** Input for this task follows **

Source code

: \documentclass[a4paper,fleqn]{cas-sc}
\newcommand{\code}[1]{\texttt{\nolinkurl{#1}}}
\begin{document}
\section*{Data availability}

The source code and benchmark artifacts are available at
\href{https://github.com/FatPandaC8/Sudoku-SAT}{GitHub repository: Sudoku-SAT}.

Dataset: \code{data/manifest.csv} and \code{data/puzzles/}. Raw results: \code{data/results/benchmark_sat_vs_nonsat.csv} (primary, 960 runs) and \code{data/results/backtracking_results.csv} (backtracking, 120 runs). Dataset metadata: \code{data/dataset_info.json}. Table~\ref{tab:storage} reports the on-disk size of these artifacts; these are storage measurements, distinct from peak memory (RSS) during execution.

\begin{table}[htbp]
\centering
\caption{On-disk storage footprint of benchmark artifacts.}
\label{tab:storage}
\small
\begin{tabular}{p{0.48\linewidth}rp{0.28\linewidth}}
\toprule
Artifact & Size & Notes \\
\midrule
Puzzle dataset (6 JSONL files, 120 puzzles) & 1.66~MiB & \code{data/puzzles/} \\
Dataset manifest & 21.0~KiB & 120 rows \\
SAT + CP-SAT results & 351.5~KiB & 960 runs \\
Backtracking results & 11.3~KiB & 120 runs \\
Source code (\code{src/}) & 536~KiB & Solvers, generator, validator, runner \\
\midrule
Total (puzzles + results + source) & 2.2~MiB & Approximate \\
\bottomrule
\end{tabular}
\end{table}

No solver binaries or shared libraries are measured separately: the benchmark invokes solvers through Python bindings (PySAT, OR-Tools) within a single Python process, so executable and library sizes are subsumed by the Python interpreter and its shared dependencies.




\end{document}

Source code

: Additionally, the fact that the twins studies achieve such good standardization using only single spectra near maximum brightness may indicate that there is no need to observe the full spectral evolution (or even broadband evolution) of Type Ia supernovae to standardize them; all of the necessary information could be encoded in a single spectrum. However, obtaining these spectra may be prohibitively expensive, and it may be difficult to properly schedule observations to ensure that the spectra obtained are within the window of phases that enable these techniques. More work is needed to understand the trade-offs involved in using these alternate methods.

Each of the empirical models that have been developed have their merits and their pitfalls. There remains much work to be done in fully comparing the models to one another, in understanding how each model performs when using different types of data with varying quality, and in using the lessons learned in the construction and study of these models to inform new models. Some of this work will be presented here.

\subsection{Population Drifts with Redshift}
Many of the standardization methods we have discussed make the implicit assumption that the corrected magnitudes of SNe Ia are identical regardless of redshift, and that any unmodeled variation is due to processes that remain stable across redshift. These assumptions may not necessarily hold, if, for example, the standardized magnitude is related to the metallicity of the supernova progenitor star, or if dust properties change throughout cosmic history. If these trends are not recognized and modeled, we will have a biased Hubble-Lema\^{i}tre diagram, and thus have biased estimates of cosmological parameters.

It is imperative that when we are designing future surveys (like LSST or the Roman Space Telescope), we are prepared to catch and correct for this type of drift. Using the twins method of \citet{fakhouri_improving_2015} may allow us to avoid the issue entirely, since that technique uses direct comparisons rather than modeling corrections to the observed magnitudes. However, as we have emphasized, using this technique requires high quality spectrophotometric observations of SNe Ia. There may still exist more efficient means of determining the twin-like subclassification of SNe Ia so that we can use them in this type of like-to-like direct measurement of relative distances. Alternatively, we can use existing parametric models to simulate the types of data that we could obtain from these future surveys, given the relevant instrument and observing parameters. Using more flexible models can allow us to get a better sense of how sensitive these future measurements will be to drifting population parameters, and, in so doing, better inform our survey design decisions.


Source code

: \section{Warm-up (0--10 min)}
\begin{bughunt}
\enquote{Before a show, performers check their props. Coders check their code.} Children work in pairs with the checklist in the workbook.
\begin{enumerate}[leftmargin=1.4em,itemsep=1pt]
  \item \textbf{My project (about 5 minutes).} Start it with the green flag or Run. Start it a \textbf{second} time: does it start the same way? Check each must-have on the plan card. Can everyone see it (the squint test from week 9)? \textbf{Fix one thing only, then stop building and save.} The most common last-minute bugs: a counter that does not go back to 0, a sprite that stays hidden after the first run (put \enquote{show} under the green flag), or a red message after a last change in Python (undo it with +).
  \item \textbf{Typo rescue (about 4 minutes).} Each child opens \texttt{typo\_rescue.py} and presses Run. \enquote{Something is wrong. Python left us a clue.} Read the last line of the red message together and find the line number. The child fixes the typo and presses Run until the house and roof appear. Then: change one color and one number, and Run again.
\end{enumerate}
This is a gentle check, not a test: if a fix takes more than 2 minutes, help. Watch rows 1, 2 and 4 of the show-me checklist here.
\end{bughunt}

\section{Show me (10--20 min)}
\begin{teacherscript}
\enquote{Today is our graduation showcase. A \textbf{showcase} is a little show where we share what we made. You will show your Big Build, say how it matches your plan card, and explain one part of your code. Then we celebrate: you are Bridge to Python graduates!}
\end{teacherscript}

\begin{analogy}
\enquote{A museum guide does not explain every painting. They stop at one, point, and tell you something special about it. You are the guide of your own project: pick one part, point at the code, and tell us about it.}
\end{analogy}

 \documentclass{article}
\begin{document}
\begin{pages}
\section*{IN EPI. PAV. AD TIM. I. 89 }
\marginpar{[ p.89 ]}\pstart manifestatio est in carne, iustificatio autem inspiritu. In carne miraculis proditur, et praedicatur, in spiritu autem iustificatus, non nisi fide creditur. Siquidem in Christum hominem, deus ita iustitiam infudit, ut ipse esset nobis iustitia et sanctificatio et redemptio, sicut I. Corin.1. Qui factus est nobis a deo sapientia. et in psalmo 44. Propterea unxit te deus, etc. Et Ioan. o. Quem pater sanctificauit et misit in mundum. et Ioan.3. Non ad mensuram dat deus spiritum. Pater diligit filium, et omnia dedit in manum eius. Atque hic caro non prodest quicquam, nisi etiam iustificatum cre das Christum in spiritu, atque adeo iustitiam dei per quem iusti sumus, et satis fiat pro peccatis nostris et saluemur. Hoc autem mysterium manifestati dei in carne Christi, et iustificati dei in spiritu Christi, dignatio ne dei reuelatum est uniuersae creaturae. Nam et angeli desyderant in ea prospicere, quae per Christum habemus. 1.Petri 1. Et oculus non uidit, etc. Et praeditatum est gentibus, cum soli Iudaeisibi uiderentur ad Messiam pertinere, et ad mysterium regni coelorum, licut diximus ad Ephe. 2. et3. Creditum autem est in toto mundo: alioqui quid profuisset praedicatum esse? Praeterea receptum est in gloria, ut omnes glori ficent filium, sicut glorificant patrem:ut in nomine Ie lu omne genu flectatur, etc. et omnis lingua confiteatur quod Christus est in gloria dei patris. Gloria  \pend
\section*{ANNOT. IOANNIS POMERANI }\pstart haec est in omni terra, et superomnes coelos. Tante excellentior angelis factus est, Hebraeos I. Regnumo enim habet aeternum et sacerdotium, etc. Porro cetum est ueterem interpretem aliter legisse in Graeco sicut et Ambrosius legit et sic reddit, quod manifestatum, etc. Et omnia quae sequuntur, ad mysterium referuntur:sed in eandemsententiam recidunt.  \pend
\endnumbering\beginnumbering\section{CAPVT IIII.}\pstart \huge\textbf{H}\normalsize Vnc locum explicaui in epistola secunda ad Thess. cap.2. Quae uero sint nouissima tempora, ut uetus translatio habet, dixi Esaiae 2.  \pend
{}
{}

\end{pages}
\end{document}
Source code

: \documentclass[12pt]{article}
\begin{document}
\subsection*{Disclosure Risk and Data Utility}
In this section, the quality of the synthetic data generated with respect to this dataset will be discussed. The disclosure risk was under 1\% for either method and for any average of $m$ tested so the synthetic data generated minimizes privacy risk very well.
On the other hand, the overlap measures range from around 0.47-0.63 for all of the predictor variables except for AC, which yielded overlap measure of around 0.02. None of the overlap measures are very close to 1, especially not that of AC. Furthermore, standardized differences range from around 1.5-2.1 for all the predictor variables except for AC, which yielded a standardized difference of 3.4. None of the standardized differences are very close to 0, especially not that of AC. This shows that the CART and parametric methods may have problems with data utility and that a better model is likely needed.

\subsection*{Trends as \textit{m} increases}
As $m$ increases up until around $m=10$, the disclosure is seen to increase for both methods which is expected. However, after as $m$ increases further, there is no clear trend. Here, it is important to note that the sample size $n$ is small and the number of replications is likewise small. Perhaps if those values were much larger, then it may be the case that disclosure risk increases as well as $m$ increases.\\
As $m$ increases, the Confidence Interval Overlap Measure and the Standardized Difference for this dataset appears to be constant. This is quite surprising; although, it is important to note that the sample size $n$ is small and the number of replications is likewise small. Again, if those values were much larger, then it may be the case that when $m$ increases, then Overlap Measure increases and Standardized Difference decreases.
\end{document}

** End of Input for this task **

Exercise objective –
If a line in the entries holds the string "enumerate", copy it.

Task output –
\begin{enumerate}[leftmargin=1.4em,itemsep=1pt]
\end{enumerate}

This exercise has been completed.